Simbolo dell’integrazione sorpreso a spacciare droga

Il 27enne nigeriano era stato adottato dal paese, lavorava ai servizi sociali Fermato a un controllo aveva l’eroina in tasca, sequestrati in tutto 25 grammi

SASSARI. Fin dal suo arrivo in Italia, dopo una traversata rocambolesca del Mediterraneo, si è inserito senza problemi nella comunità di Trinità d’Agultu. Tanto che poco prima di Natale è stato battezzato nella parrocchia del paese con tanto di festeggiamenti da parte di tutto il paese, che lo ha accolto da subito come un figlio, offrendogli anche un lavoretto in Comune. Per questo quando nei giorni scorsi i carabinieri lo hanno sorpreso in paese con addosso dosi di eroina non hanno creduto ai loro occhi.
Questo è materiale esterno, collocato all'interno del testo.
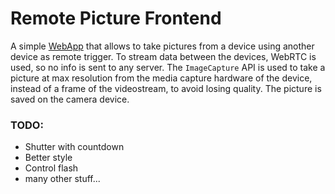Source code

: # Remote Picture Frontend

A simple [WebApp](https://remote-picture.netlify.com) that allows to take pictures from a device using another device as remote trigger.
To stream data between the devices, WebRTC is used, so no info is sent to any server.
The `ImageCapture` API is used to take a picture at max resolution from the media capture hardware of the device, instead of a frame of the videostream, to avoid losing quality.
The picture is saved on the camera device.

### TODO:

- Shutter with countdown
- Better style
- Control flash
- many other stuff...
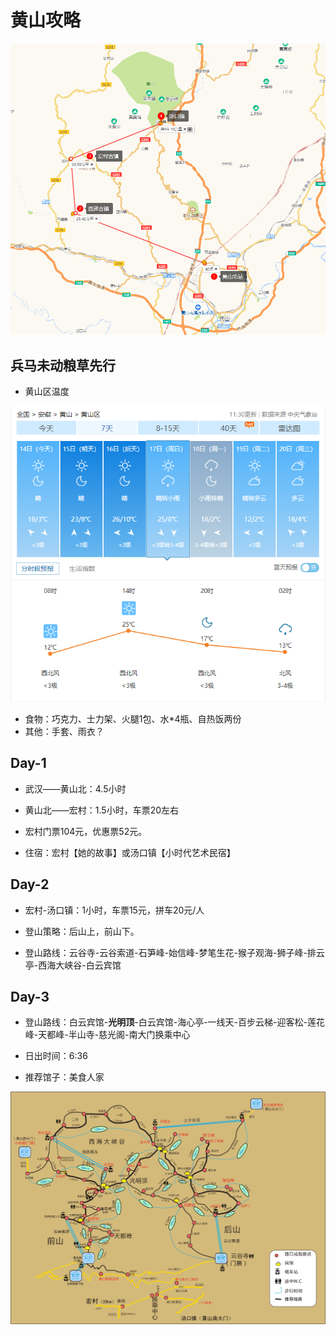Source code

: # 黄山攻略

<img src="huangshan.png"  />

## 兵马未动粮草先行

- 黄山区温度

<img src="weather.png"  />

- 食物：巧克力、士力架、火腿1包、水*4瓶、自热饭两份
- 其他：手套、雨衣？

## Day-1

- 武汉——黄山北：4.5小时

- 黄山北——宏村：1.5小时，车票20左右

- 宏村门票104元，优惠票52元。
- 住宿：宏村【她的故事】或汤口镇【小时代艺术民宿】

## Day-2

- 宏村-汤口镇：1小时，车票15元，拼车20元/人

- 登山策略：后山上，前山下。

- 登山路线：云谷寺-云谷索道-石笋峰-始信峰-梦笔生花-猴子观海-狮子峰-排云亭-西海大峡谷-白云宾馆

## Day-3

- 登山路线：白云宾馆-**光明顶**-白云宾馆-海心亭-一线天-百步云梯-迎客松-莲花峰-天都峰-半山寺-慈光阁-南大门换乘中心

- 日出时间：6:36
- 推荐馆子：美食人家

<img src="map-huangshan.jpg" style="zoom:;" />

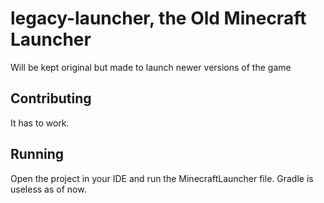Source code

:# legacy-launcher, the Old Minecraft Launcher
Will be kept original but made to launch newer versions of the game
## Contributing
It has to work.
## Running
Open the project in your IDE and run the MinecraftLauncher file. Gradle is useless as of now.
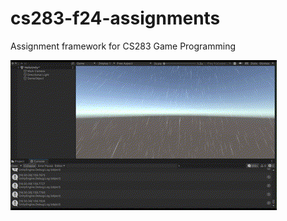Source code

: # cs283-f24-assignments
Assignment framework for CS283 Game Programming

![alt text](<Rain gif.gif>)
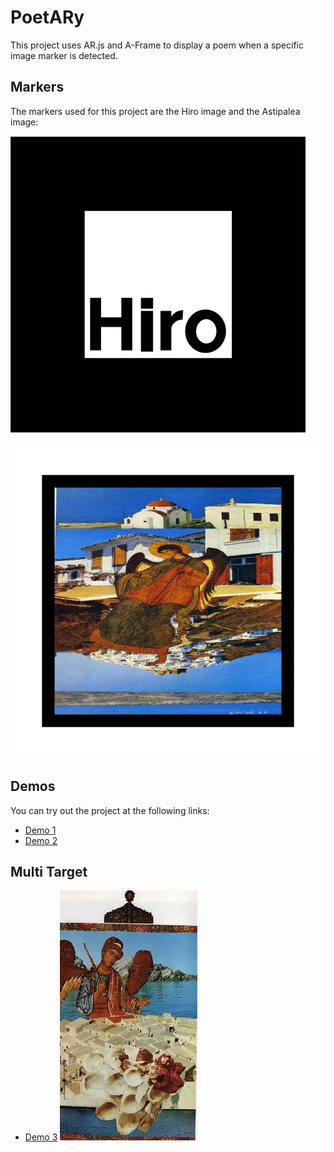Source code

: # PoetARy

This project uses AR.js and A-Frame to display a poem when a specific image marker is detected.

## Markers

The markers used for this project are the Hiro image and the Astipalea image:

![Hiro Marker](assets/images/Hiro_marker_ARjs.png)

![Astipalea Marker](assets/images/pattern-aggelos_astipaleas.png)

## Demos

You can try out the project at the following links:

- [Demo 1](https://gkalogeitonas.github.io/PoetARy)
- [Demo 2](https://gkalogeitonas.github.io/PoetARy/MindAR.html)



## Multi Target 
- [Demo 3](https://gkalogeitonas.github.io/PoetARy/multi-targets.html)
![Astipalea Marker](assets/images/prosfora.webp)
Protagonista della vicenda è l’insospettabile Frederick Elebhose, 27enne nigeriano, che in un attimo è passato dalla bella storia di integrazione all’arresto per spaccio e detenzione di stupefacenti. I militari del nucleo operativo e radiomobile, guidato dal tenente Giovanni Mulas, che fa capo alla compagnia di Valledoria diretta dal capitano Sergio Pagliettini, lo hanno fermato la sera del 27 gennaio durante un controllo di routine dedicato proprio alla prevenzione dello spaccio di stupefacenti. I carabinieri hanno notato il giovane che si avvicinava ad un’auto in sosta con a bordo un altro uomo. Insospettiti dallo strano comportamento del nigeriano, i militari hanno deciso di approfondire la situazione controllando le due persone. A quel punto dalle tasche del 27enne è spuntata fuori una dose di eroina pronta per essere spacciata. I carabinieri hanno quindi ritenuto opportuno eseguire una perquisizione all’interno dell’abitazione del giovane. E il presentimento dei militari è risultato fondato: in casa del 27enne sono stati rinvenuti un bilancino di precisione, materiale per il confezionamento delle dosi, ulteriori dieci grammi di eroina conservati all’interno di una busta e un ovulo ancora intatto contenente lo stesso tipo di stupefacente. Alla fine della serata l’eroina totale rinvenuta dai carabinieri ammontava a 25 grammi, una quantità che sul mercato avrebbe fruttato più o meno di cento euro a grammo, e quindi almeno 2500 euro complessivi.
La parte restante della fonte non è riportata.